酒井式ハンドブック
「風に飛ぶ風船」着色の方法
TOSS福井 高橋正和
      
白い画用紙に色とりどりの風船を描きます。
2時間で完成する題材です。
3原色を使った色の混色の仕方、風船の配列の仕方、水彩絵の具の使い方など
基礎基本を教えることができます。
1学期の最初の授業におすすめの題材です。

大東中学2年生
柴田さんの作品
30色に挑戦しました
準備物 
・八つ切り画用紙
・水彩絵の具、パレット、水入れ、ふきん、絵筆(10号前後)


着色
 まず、正男君の風船だけ着色させる。
 最初の一つを着色させるとき、基本的な道具「パレット」「水入れ」「ふきん」の使い方を教えてしまう。
T まずパレットの小さい部屋に、赤、青、黄を出しましょう。
  この小さい部屋は絵の具を出す個室ですよ。 
  大きい部屋は絵の具を混ぜるためにあります。応接間です。


 3原色(赤、青、黄)の絵の具を個室に出させた。中学生はカーマイン、ウルトラマリンブルー、レモンイエローの3色の絵の具を出させる。

T 正男君の風船だけ着色します。
  問題です。
  赤と黄色を混ぜると何色になるでしょう?
S オレンジ。
S 朱色。
T そうです。
  では、手に筆を持って、きれいな水をつけなさい。
  筆に赤をつけて、パレットの大きい部屋に入れます。
T 次に、今赤をつけた筆を水入れで洗いなさい。
  洗ったらふきんで筆をきれいにふきなさい。
T  きれいになりましたね。
 同じように、黄色を筆につけて、大きい部屋に出した赤と混ぜなさい。
S 先生、オレンジになりました!
T 1本の筆で色を混ぜるときには今のようにします。
T それでは、今から風船にオレンジを着色します。
  きれいな水をまぜて画用 紙が透き通って見えるくらいの濃さにして正男君の風船を着色します。
  オレンジを着色したら、筆をおろして待ってなさい。
  はい、スタート。


 濃く着色した生徒に「きれいだね。もう少し水を入れて、画用紙が透きとおって見えるように着色するともっときれいになるよ」とアドバイスする。

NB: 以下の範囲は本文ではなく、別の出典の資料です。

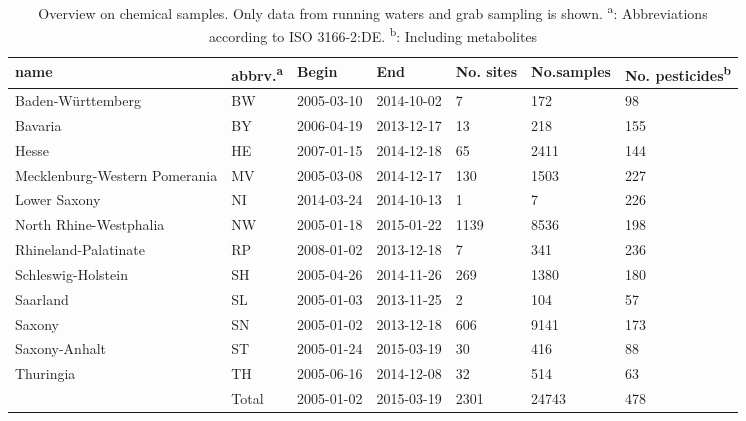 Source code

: \begin{sidewaystable}[H]
\centering
\caption[Overview on chemical samples.]{Overview on chemical samples. Only data from running waters and grab
sampling is shown. \textsuperscript{a}: Abbreviations according to ISO 3166-2:DE. 
      \textsuperscript{b}: Including metabolites}\label{tab:phch_overview}
\begin{tabular}{p{2.7cm}lllR{2cm}R{2cm}R{2cm}}
  \toprule
name & abbrv.\textsuperscript{a} & Begin & End & No. sites & No.samples & No. pesticides\textsuperscript{b} \\ 
  \midrule
Baden-Württemberg & BW & 2005-03-10 & 2014-10-02 & 7 & 172 & 98 \\ 
  Bavaria & BY & 2006-04-19 & 2013-12-17 & 13 & 218 & 155 \\ 
  Hesse & HE & 2007-01-15 & 2014-12-18 & 65 & 2411 & 144 \\ 
  Mecklenburg-Western Pomerania & MV & 2005-03-08 & 2014-12-17 & 130 & 1503 & 227 \\ 
  Lower Saxony & NI & 2014-03-24 & 2014-10-13 & 1 & 7 & 226 \\ 
  North Rhine-Westphalia & NW & 2005-01-18 & 2015-01-22 & 1139 & 8536 & 198 \\ 
  Rhineland-Palatinate & RP & 2008-01-02 & 2013-12-18 & 7 & 341 & 236 \\ 
  Schleswig-Holstein & SH & 2005-04-26 & 2014-11-26 & 269 & 1380 & 180 \\ 
  Saarland & SL & 2005-01-03 & 2013-11-25 & 2 & 104 & 57 \\ 
  Saxony & SN & 2005-01-02 & 2013-12-18 & 606 & 9141 & 173 \\ 
  Saxony-Anhalt & ST & 2005-01-24 & 2015-03-19 & 30 & 416 & 88 \\ 
  Thuringia & TH & 2005-06-16 & 2014-12-08 & 32 & 514 & 63 \\ 
   \midrule
 & Total & 2005-01-02 & 2015-03-19 & 2301 & 24743 & 478 \\ 
   \bottomrule
\end{tabular}
\end{sidewaystable}
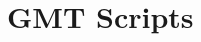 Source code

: \documentclass[minerals,article,accept,pdftex,moreauthors]{Definitions/mdpi}
\begin{document}
\appendixstart
\appendix
\section[\appendixname~\thesection]{GMT Scripts} \label{app}
\subsection[\appendixname~\thesubsection]{} %

\setcounter{lstlisting}{0}
\renewcommand\thelstlisting{A\arabic{lstlisting}} 
\end{document}

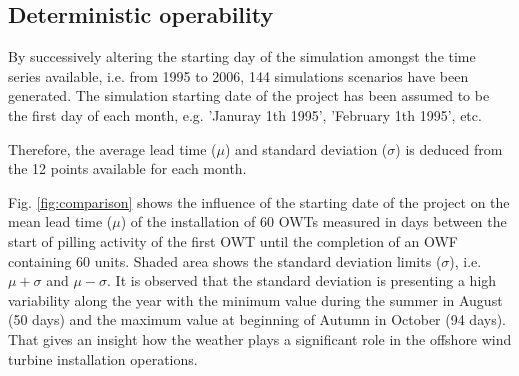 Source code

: \subsection{Deterministic operability}
By successively altering the starting day of the simulation amongst the time series available, i.e. from 1995 to 2006, 144 simulations scenarios have been generated. The simulation starting date of the project has been assumed to be the first day of each month, e.g. 'Januray 1th 1995', 'February 1th 1995', etc. 



Therefore, the average lead time ($\mu$) and standard deviation ($\sigma$) is deduced from the 12 points available for each month.

Fig. \ref{fig:comparison} shows the influence of the starting date of the project on the mean lead time ($\mu$) of the installation of 60 OWTs measured in days between the start of pilling activity of the first OWT until the completion of an OWF containing 60 units. Shaded area shows the standard deviation limits ($\sigma$), i.e. $\mu + \sigma$ and $\mu - \sigma$. It is observed that the standard deviation is presenting a high variability along the year with the minimum value during the summer in August (50 days) and the maximum value at beginning of Autumn in October (94 days). That gives an insight how the weather plays a significant role in the offshore wind turbine installation operations. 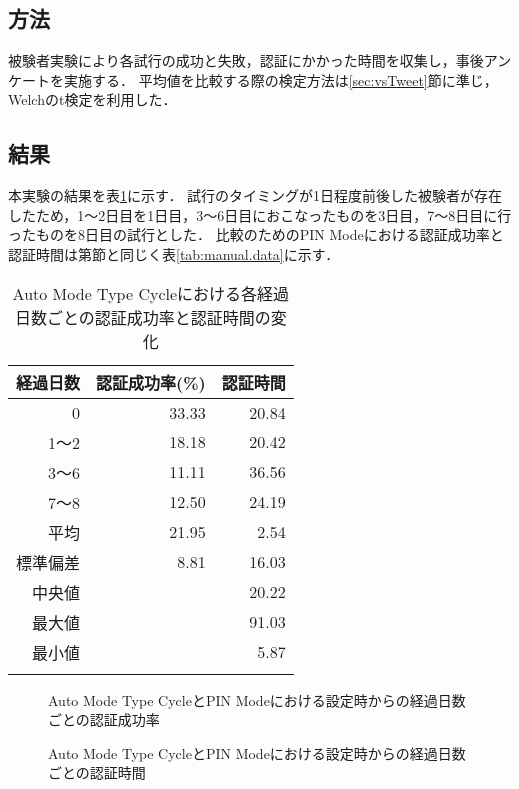 \subsection{方法}
被験者実験により各試行の成功と失敗，認証にかかった時間を収集し，事後アンケートを実施する．
平均値を比較する際の検定方法は\ref{sec:vsTweet}節に準じ，Welchのt検定を利用した．

\subsection{結果}
本実験の結果を表\ref{tab:auto_cycle.data}に示す．
試行のタイミングが1日程度前後した被験者が存在したため，1〜2日目を1日目，3〜6日目におこなったものを3日目，7〜8日目に行ったものを8日目の試行とした．
比較のためのPIN Modeにおける認証成功率と認証時間は第\label{sec:vsManual}節と同じく表\ref{tab:manual.data}に示す．
\begin{table}[ht]
  \caption{Auto Mode Type Cycleにおける各経過日数ごとの認証成功率と認証時間の変化}
  \label{tab:auto_cycle.data}
  \begin{center}
    \small
    \begin{tabular}{rrr}
      \bhline
      経過日数 & 認証成功率(\%) & 認証時間\\ \hline
      0 & 33.33 & 20.84 \\
      1〜2 & 18.18 & 20.42 \\
      3〜6 & 11.11 & 36.56 \\
      7〜8 & 12.50 & 24.19 \\ \hline \hline
      平均 & 21.95 & 2.54 \\
      標準偏差 & 8.81 & 16.03 \\
      中央値 & & 20.22 \\
      最大値 & & 91.03 \\
      最小値 & & 5.87 \\
      \bhline
    \end{tabular}
  \end{center}
\end{table}

\begin{figure}[t]
  \begin{center}
  \end{center}
  \caption{Auto Mode Type CycleとPIN Modeにおける設定時からの経過日数ごとの認証成功率}
  \label{fig:ex_auto_cycle_vs_pin_rate}
\end{figure}

\begin{figure}[b]
  \begin{center}
  \end{center}
  \caption{Auto Mode Type CycleとPIN Modeにおける設定時からの経過日数ごとの認証時間}
  \label{fig:ex_auto_cycle_vs_pin_time}
\end{figure}

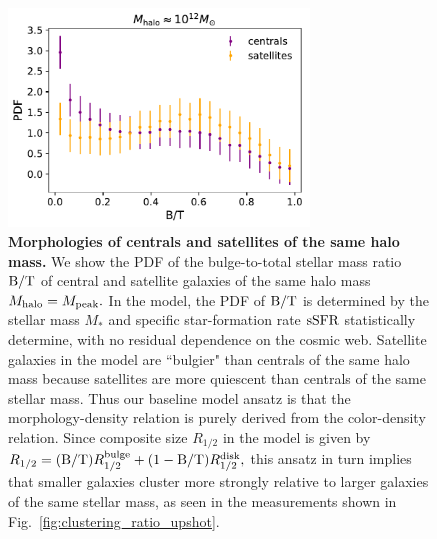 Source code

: \documentclass[usenatbib,usegraphicx,letterpaper]{mn2e}
\newcommand{\rhalf}{R_{1/2}}
\newcommand{\rhalfdisk}{R_{1/2}^{\rm disk}}
\newcommand{\rhalfbulge}{R_{1/2}^{\rm bulge}}
\newcommand{\bt}{{\rm B/T}}
\newcommand{\mstar}{M_{\ast}}
\newcommand{\ssfr}{{\rm sSFR}}
\newcommand{\mpeak}{M_{\rm peak}}
\newcommand{\mhalo}{M_{\rm halo}}
\begin{document}
\begin{figure}
\centering
\includegraphics[width=8cm]{FIGS/random_bt_centrals_vs_satellites.pdf}
\caption{
{\bf Morphologies of centrals and satellites of the same halo mass.} We show the PDF of the bulge-to-total stellar mass ratio $\bt$ of central and satellite galaxies of the same halo mass $\mhalo=\mpeak.$ In the model, the PDF of $\bt$ is determined by the stellar mass $\mstar$ and specific star-formation rate $\ssfr$ statistically determine, with no residual dependence on the cosmic web. Satellite galaxies in the model are ``bulgier" than centrals of the same halo mass because satellites are more quiescent than centrals of the same stellar mass. Thus our baseline model ansatz is that the morphology-density relation is purely derived from the color-density relation. Since composite size $\rhalf$ in the model is given by $\rhalf=(\bt)\rhalfbulge + (1-\bt)\rhalfdisk,$ this ansatz in turn implies that smaller galaxies cluster more strongly relative to larger galaxies of the same stellar mass, as seen in the measurements shown in Fig.~\ref{fig:clustering_ratio_upshot}. 
}
\label{fig:bt_censat}
\end{figure}
\end{document}
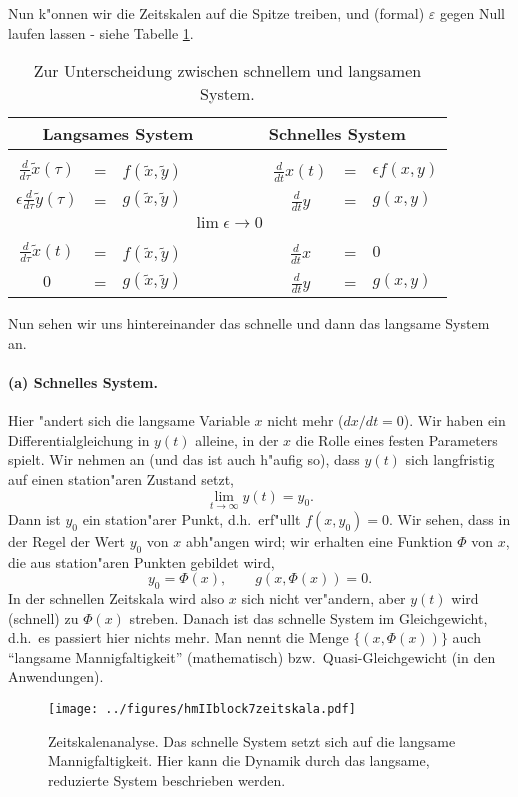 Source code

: Nun k"onnen wir die Zeitskalen auf die Spitze treiben, und (formal) $\varepsilon$ gegen Null laufen lassen - siehe
Tabelle \ref{epsnulltabelleeins}.
\begin{table}[h]
\caption{\label{epsnulltabelleeins} Zur Unterscheidung zwischen schnellem und langsamen System.}
\begin{center}
\begin{tabular}{ccl|ccl}
\multicolumn{3}{c|}{Langsames System}&
\multicolumn{3}{c}{Schnelles System}\\
\hline
$\quad$& & $\quad$ & & \\
$\frac d {d\tau} \tilde x(\tau)$ & =  & $f(\tilde x,\tilde y)$ $\qquad$&$\qquad$
   $ \frac d {d t}  x(t)$ & = & $\epsilon f(x,y)$\\
$\epsilon \frac d {d\tau} \tilde y(\tau)$ & = & $ g(\tilde x, \tilde y)$&$\qquad$
        $ \frac d {d t}y $ & =  & $g(x,y)$\\
\multicolumn{6}{c}{$\lim \epsilon\rightarrow 0$} \\
$\quad$& & $\quad$ & & \\
$\frac d {d \tau} \tilde x(t)$ & =  & $f(\tilde x,\tilde y)$ $\qquad$&$\qquad$
   $ \frac d {d t} x$ & = & $0$\\
$ 0$ & = & $ g(\tilde x,\tilde y)$&$\qquad$
        $ \frac d {dt} y $ & =  & $g(x, y)$
\end{tabular}
\end{center}
\end{table}
Nun sehen wir uns hintereinander das schnelle und dann das langsame System an.

\paragraph{\bf (a) Schnelles System.} Hier "andert sich die langsame Variable $x$ 
nicht mehr ($dx/dt=0$). Wir haben ein Differentialgleichung in $y(t)$ alleine, 
in der $x$ die Rolle eines festen Parameters spielt. Wir nehmen an
(und das ist auch h"aufig so), dass $y(t)$ sich langfristig auf einen station"aren 
Zustand setzt,
$$ \lim_{t\rightarrow\infty} y(t) = y_0.$$
Dann ist $y_0$ ein station"arer Punkt, d.h.\ erf"ullt $f(x,y_0)=0$. Wir sehen, 
dass in der Regel 
der Wert $y_0$ von $x$ abh"angen wird; wir erhalten 
eine Funktion $\Phi$ von $x$, 
die aus station"aren Punkten gebildet wird,
$$ y_0 = \Phi(x), \qquad g(x,\Phi(x))=0.$$
In der schnellen Zeitskala wird also $x$ sich nicht ver"andern, 
aber $y(t)$ wird (schnell) zu $\Phi(x)$ streben.
Danach ist das schnelle System im Gleichgewicht, d.h.\ es passiert hier nichts mehr. Man nennt
die Menge $\{(x,\Phi(x))\}$ auch ``langsame Mannigfaltigkeit'' (mathematisch) bzw.\ Quasi-Gleichgewicht
(in den Anwendungen).
\begin{figure}[htbp] %
   \centering
   \texttt{[image: ../figures/hmIIblock7zeitskala.pdf]}
   \caption{Zeitskalenanalyse. Das schnelle System setzt sich auf die langsame Mannigfaltigkeit.
Hier kann die Dynamik durch das langsame, reduzierte System beschrieben werden.}
   \label{rk:mm:sing}
\end{figure}

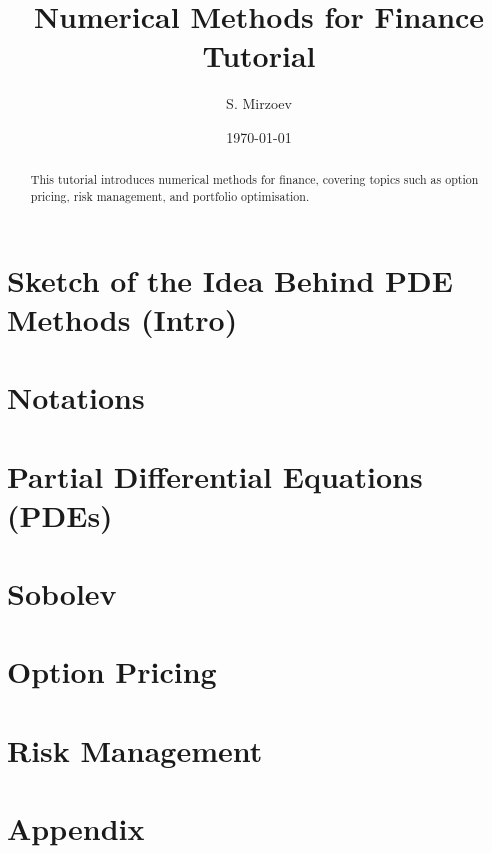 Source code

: \documentclass{article}
\title{Numerical Methods for Finance Tutorial}
\author{S. Mirzoev}
\date{\today}
\begin{document}
\maketitle

\begin{abstract}
This tutorial introduces numerical methods for finance, covering topics such as option pricing, risk management, and portfolio optimisation.
\end{abstract}

\section{Sketch of the Idea Behind PDE Methods (Intro)}


\section{Notations}


\section{Partial Differential Equations (PDEs)}


\section{Sobolev}
% 

\section{Option Pricing}
% 

\section{Risk Management}
% 


\section{Appendix}

\end{document}
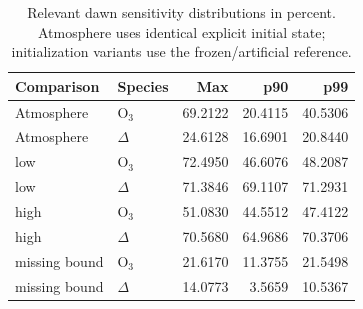 \begin{table}[htbp]\centering\small\caption{Relevant dawn sensitivity distributions in percent. Atmosphere uses identical explicit initial state; initialization variants use the frozen/artificial reference.}\label{tab:allsensitivity}\begin{tabular}{llrrr}\toprule Comparison & Species & Max & p90 & p99\\\midrule
Atmosphere & O$_3$ & 69.2122 & 20.4115 & 40.5306\\
Atmosphere & $\Delta$ & 24.6128 & 16.6901 & 20.8440\\
low & O$_3$ & 72.4950 & 46.6076 & 48.2087\\
low & $\Delta$ & 71.3846 & 69.1107 & 71.2931\\
high & O$_3$ & 51.0830 & 44.5512 & 47.4122\\
high & $\Delta$ & 70.5680 & 64.9686 & 70.3706\\
missing bound & O$_3$ & 21.6170 & 11.3755 & 21.5498\\
missing bound & $\Delta$ & 14.0773 & 3.5659 & 10.5367\\\bottomrule\end{tabular}\end{table}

T 水入れを見なさい。部屋が三つありますね。一つは筆を洗う部屋です。ここは水が汚くなります。
  もう一つは、いつも水をきれいにしておく部屋で、この水を絵の具に混ぜます。あと一つは汚い水の部屋です。筆を何回も洗っていると、一つの部屋の水では足りなくなるからです。
  今日の絵を描き上げるまで、一つの部屋だけ、最後まできれいな水のままでいられたら天才です。


 残りの風船を着色させる。

T 今から、先生の教えたやり方で、赤、黄、青の3色だけを混ぜて、残り19個の風船を着色します。全部ちがう色で着色しなさい。
S えーっ!
T 何か質問はありますか?
S 先生、赤、黄、青は1色にならないのですか?
T なりません。
S 先生、3つとも混ぜたらだめなのですか?
T いいです。ここで言っておきますが、自分で「きれいだなあ」と思い色を着色しなさい。汚い色は着色しないこと。

全員が風船を3個着色した頃に、私は次のような指示を出す。

T 絵の具がマジックに触らないようにぬりなさい。

 「ていねいにぬりなさい」「はみ出さないようにぬりなさい」という指示より、はるかにていねいにぬらせる効果がある。
 酒井臣吾先生が使う指示である。